EXERCISE GOAL:
Below are records to repeat exactly; copy them without the pictures.

* * * * * * *

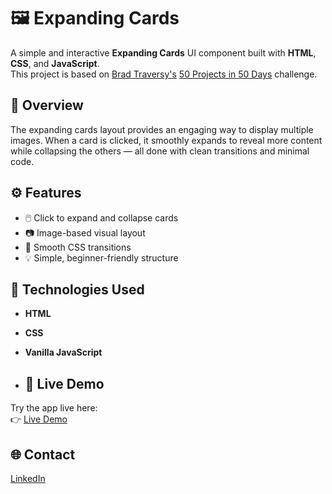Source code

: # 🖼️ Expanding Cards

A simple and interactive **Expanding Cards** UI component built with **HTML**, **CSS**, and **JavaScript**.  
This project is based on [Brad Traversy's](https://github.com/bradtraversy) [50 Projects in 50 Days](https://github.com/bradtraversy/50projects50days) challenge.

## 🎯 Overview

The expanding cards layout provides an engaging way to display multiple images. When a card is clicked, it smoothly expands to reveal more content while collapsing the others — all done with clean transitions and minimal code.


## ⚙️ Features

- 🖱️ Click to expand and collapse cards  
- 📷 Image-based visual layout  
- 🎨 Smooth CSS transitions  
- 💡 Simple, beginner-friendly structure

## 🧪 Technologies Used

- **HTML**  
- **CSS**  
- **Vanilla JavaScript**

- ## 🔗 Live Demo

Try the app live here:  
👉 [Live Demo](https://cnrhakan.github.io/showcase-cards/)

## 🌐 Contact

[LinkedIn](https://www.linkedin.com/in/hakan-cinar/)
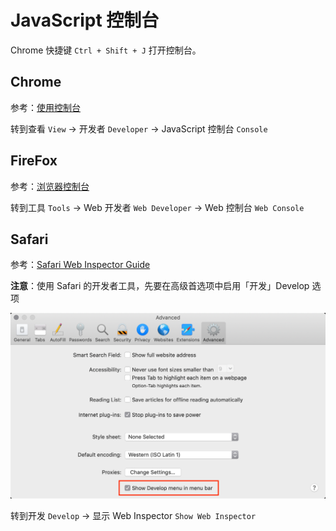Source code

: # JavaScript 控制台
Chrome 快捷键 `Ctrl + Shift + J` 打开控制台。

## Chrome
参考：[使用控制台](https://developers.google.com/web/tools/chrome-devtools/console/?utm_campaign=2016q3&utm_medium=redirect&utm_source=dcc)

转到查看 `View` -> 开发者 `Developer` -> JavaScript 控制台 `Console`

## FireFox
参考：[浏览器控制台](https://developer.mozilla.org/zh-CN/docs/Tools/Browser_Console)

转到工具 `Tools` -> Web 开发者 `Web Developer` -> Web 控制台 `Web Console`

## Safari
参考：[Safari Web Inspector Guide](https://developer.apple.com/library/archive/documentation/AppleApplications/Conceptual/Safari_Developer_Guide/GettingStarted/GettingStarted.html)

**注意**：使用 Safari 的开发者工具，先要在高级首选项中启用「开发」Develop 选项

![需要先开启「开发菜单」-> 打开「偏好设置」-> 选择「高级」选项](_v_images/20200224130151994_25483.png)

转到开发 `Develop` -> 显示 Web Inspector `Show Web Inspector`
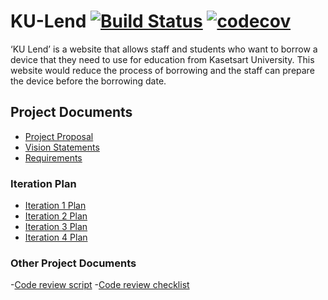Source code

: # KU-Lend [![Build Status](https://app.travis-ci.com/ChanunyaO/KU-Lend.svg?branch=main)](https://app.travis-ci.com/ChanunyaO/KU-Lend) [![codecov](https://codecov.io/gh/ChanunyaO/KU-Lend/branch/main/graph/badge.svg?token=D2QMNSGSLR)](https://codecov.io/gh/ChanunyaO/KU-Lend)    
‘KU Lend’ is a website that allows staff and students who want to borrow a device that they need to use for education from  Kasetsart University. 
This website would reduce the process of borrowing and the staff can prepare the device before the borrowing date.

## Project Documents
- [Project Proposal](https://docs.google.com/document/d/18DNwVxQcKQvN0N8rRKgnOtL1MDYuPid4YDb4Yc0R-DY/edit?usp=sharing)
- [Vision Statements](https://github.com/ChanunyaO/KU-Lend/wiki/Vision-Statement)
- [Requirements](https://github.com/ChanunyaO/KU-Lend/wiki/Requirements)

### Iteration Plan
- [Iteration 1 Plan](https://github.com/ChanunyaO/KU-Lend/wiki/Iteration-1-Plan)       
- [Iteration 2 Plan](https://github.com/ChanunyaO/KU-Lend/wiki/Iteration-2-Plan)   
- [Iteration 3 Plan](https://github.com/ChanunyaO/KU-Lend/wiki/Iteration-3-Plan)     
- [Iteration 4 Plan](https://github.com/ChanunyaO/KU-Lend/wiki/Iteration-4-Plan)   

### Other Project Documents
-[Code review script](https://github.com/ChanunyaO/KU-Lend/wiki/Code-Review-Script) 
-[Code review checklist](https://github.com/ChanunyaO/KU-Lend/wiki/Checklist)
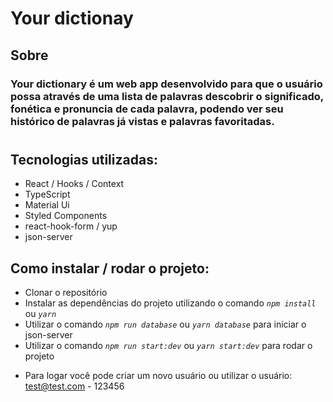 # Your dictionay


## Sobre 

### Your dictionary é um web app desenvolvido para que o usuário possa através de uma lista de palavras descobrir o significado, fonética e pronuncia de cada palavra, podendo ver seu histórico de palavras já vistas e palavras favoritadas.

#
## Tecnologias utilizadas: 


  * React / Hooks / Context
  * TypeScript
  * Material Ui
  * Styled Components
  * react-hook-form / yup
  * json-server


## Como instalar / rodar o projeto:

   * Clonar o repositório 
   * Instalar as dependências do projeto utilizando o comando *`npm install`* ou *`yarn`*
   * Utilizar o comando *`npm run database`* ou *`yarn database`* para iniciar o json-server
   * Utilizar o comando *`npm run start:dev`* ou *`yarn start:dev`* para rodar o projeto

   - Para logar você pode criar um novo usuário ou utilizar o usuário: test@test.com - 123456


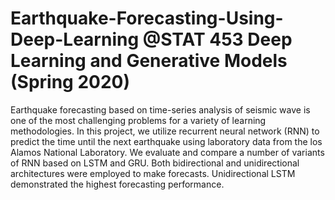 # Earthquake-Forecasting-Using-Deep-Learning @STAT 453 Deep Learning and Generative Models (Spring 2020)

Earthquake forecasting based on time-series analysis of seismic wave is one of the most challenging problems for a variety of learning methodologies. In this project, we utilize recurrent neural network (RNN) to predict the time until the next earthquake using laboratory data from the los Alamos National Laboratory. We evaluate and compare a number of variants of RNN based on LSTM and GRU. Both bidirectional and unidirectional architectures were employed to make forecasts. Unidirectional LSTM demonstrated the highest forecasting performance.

* * * * * * *

RESULT:
Source code

: # 🖼️ Expanding Cards

A simple and interactive **Expanding Cards** UI component built with **HTML**, **CSS**, and **JavaScript**.  
This project is based on [Brad Traversy's](https://github.com/bradtraversy) [50 Projects in 50 Days](https://github.com/bradtraversy/50projects50days) challenge.

## 🎯 Overview

The expanding cards layout provides an engaging way to display multiple images. When a card is clicked, it smoothly expands to reveal more content while collapsing the others — all done with clean transitions and minimal code.


## ⚙️ Features

- 🖱️ Click to expand and collapse cards  
- 📷 Image-based visual layout  
- 🎨 Smooth CSS transitions  
- 💡 Simple, beginner-friendly structure

## 🧪 Technologies Used

- **HTML**  
- **CSS**  
- **Vanilla JavaScript**

- ## 🔗 Live Demo

Try the app live here:  
👉 [Live Demo](https://cnrhakan.github.io/showcase-cards/)

## 🌐 Contact

[LinkedIn](https://www.linkedin.com/in/hakan-cinar/)
Source code

: # JavaScript 控制台
Chrome 快捷键 `Ctrl + Shift + J` 打开控制台。

## Chrome
参考：[使用控制台](https://developers.google.com/web/tools/chrome-devtools/console/?utm_campaign=2016q3&utm_medium=redirect&utm_source=dcc)

转到查看 `View` -> 开发者 `Developer` -> JavaScript 控制台 `Console`

## FireFox
参考：[浏览器控制台](https://developer.mozilla.org/zh-CN/docs/Tools/Browser_Console)

转到工具 `Tools` -> Web 开发者 `Web Developer` -> Web 控制台 `Web Console`

## Safari
参考：[Safari Web Inspector Guide](https://developer.apple.com/library/archive/documentation/AppleApplications/Conceptual/Safari_Developer_Guide/GettingStarted/GettingStarted.html)

**注意**：使用 Safari 的开发者工具，先要在高级首选项中启用「开发」Develop 选项

![需要先开启「开发菜单」-> 打开「偏好设置」-> 选择「高级」选项](_v_images/20200224130151994_25483.png)

转到开发 `Develop` -> 显示 Web Inspector `Show Web Inspector`
Source code

: # KU-Lend [![Build Status](https://app.travis-ci.com/ChanunyaO/KU-Lend.svg?branch=main)](https://app.travis-ci.com/ChanunyaO/KU-Lend) [![codecov](https://codecov.io/gh/ChanunyaO/KU-Lend/branch/main/graph/badge.svg?token=D2QMNSGSLR)](https://codecov.io/gh/ChanunyaO/KU-Lend)    
‘KU Lend’ is a website that allows staff and students who want to borrow a device that they need to use for education from  Kasetsart University. 
This website would reduce the process of borrowing and the staff can prepare the device before the borrowing date.

## Project Documents
- [Project Proposal](https://docs.google.com/document/d/18DNwVxQcKQvN0N8rRKgnOtL1MDYuPid4YDb4Yc0R-DY/edit?usp=sharing)
- [Vision Statements](https://github.com/ChanunyaO/KU-Lend/wiki/Vision-Statement)
- [Requirements](https://github.com/ChanunyaO/KU-Lend/wiki/Requirements)

### Iteration Plan
- [Iteration 1 Plan](https://github.com/ChanunyaO/KU-Lend/wiki/Iteration-1-Plan)       
- [Iteration 2 Plan](https://github.com/ChanunyaO/KU-Lend/wiki/Iteration-2-Plan)   
- [Iteration 3 Plan](https://github.com/ChanunyaO/KU-Lend/wiki/Iteration-3-Plan)     
- [Iteration 4 Plan](https://github.com/ChanunyaO/KU-Lend/wiki/Iteration-4-Plan)   

### Other Project Documents
-[Code review script](https://github.com/ChanunyaO/KU-Lend/wiki/Code-Review-Script) 
-[Code review checklist](https://github.com/ChanunyaO/KU-Lend/wiki/Checklist)
 # Your dictionay


## Sobre 

### Your dictionary é um web app desenvolvido para que o usuário possa através de uma lista de palavras descobrir o significado, fonética e pronuncia de cada palavra, podendo ver seu histórico de palavras já vistas e palavras favoritadas.

#
## Tecnologias utilizadas: 


  * React / Hooks / Context
  * TypeScript
  * Material Ui
  * Styled Components
  * react-hook-form / yup
  * json-server


## Como instalar / rodar o projeto:

   * Clonar o repositório 
   * Instalar as dependências do projeto utilizando o comando *`npm install`* ou *`yarn`*
   * Utilizar o comando *`npm run database`* ou *`yarn database`* para iniciar o json-server
   * Utilizar o comando *`npm run start:dev`* ou *`yarn start:dev`* para rodar o projeto

   - Para logar você pode criar um novo usuário ou utilizar o usuário: test@test.com - 123456


 # Earthquake-Forecasting-Using-Deep-Learning @STAT 453 Deep Learning and Generative Models (Spring 2020)

Earthquake forecasting based on time-series analysis of seismic wave is one of the most challenging problems for a variety of learning methodologies. In this project, we utilize recurrent neural network (RNN) to predict the time until the next earthquake using laboratory data from the los Alamos National Laboratory. We evaluate and compare a number of variants of RNN based on LSTM and GRU. Both bidirectional and unidirectional architectures were employed to make forecasts. Unidirectional LSTM demonstrated the highest forecasting performance.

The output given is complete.